Greece has not been placed on the watch list for possible reclassification to developed markets, according to the results of MSCI’s annual review.
However, MSCI left the door open for a future change, acknowledging progress on both a macroeconomic level and in terms of market access and reforms.
More specifically, MSCI said that the Greek market has made progress in aligning with the market accessibility standards commonly observed in Developed Markets in Europe. Additionally, Greece meets the economic development criteria for Developed Markets.
However, Greece did not meet the newly introduced Size and Liquidity persistency requirements at the time of the MSCI 2025 Market Classification Review.

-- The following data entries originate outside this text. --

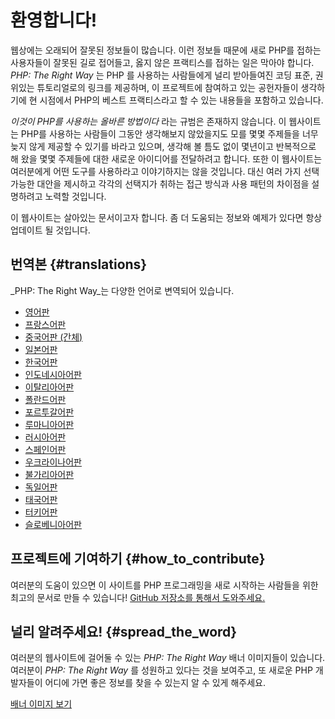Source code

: # 환영합니다!

웹상에는 오래되어 잘못된 정보들이 많습니다. 이런 정보들 때문에 새로 PHP를 접하는 사용자들이 잘못된 길로 접어들고, 
옳지 않은 프랙티스를 접하는 일은 막아야 합니다. _PHP: The Right Way_ 는 PHP 를 사용하는 사람들에게 널리 받아들여진
코딩 표준, 권위있는 튜토리얼로의 링크를 제공하며, 이 프로젝트에 참여하고 있는 공헌자들이 생각하기에
현 시점에서 PHP의 베스트 프랙티스라고 할 수 있는 내용들을 포함하고 있습니다.

_이것이 PHP를 사용하는 올바른 방법이다_ 라는 규범은 존재하지 않습니다. 이 웹사이트는 
PHP를 사용하는 사람들이 그동안 생각해보지 않았을지도 모를 몇몇 주제들을 너무 늦지 않게 제공할 수 있기를 바라고 있으며,
생각해 볼 틈도 없이 몇년이고 반복적으로 해 왔을 몇몇 주제들에 대한 새로운 아이디어를 전달하려고 합니다.
또한 이 웹사이트는 여러분에게 어떤 도구를 사용하라고 이야기하지는 않을 것입니다. 대신 여러 가지 선택 가능한 대안을 제시하고
각각의 선택지가 취하는 접근 방식과 사용 패턴의 차이점을 설명하려고 노력할 것입니다.

이 웹사이트는 살아있는 문서이고자 합니다. 좀 더 도움되는 정보와 예제가 있다면 항상 업데이트 될 것입니다.

## 번역본 {#translations}

_PHP: The Right Way_는 다양한 언어로 변역되어 있습니다.

* [영어판](http://www.phptherightway.com)
* [프랑스어판](http://eilgin.github.io/php-the-right-way/)
* [중국어판 (간체)](http://wulijun.github.com/php-the-right-way)
* [일본어판](http://ja.phptherightway.com)
* [한국어판](http://wafe.github.io/php-the-right-way/)
* [인도네시아어판](http://id.phptherightway.com/)
* [이탈리아어판](http://it.phptherightway.com/)
* [폴란드어판](http://pl.phptherightway.com/)
* [포르투갈어판](http://br.phptherightway.com/)
* [루마니아어판](https://bgui.github.io/php-the-right-way/)
* [러시아어판](http://getjump.github.io/ru-php-the-right-way)
* [스페인어판](http://phpdevenezuela.github.io/php-the-right-way/)
* [우크라이나어판](http://iflista.github.com/php-the-right-way/)
* [불가리아어판](http://bg.phptherightway.com/)
* [독일어판](http://rwetzlmayr.github.io/php-the-right-way/)
* [태국어판](https://apzentral.github.io/php-the-right-way/)
* [터키어판](http://hkulekci.github.io/php-the-right-way/)
* [슬로베니아어판](http://sl.phptherightway.com)


## 프로젝트에 기여하기 {#how_to_contribute}

여러분의 도움이 있으면 이 사이트를 PHP 프로그래밍을 새로 시작하는 사람들을 위한 최고의 문서로 만들 수 있습니다! [GitHub 저장소를 통해서 도와주세요.][1]

## 널리 알려주세요! {#spread_the_word}

여러분의 웹사이트에 걸어둘 수 있는 _PHP: The Right Way_ 배너 이미지들이 있습니다. 여러분이 _PHP: The Right Way_ 를
성원하고 있다는 것을 보여주고, 또 새로운 PHP 개발자들이 어디에 가면 좋은 정보를 찾을 수 있는지 알 수 있게 해주세요.

[배너 이미지 보기][2]

[1]: https://github.com/wafe/php-the-right-way
[2]: /php-the-right-way/banners.html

Following the enhancements implemented to the Size and Liquidity Requirements of the MSCI Market Classification Framework, a persistency rule was introduced requiring a minimum number of five companies to meet Developed Market Standard Index criteria over a sustained period for an upward reclassification.
MSCI also noted that it treats European countries classified as Developed Markets as a single entity for index construction and maintenance purposes. This approach reflects the high degree of integration observed across European equity markets, including harmonized market infrastructure, regulatory alignment, and cross-border accessibility.
Thus, the discussion on whether and when Greece could return to developed markets remains open — with progress acknowledged, but the conditions becoming more stringent.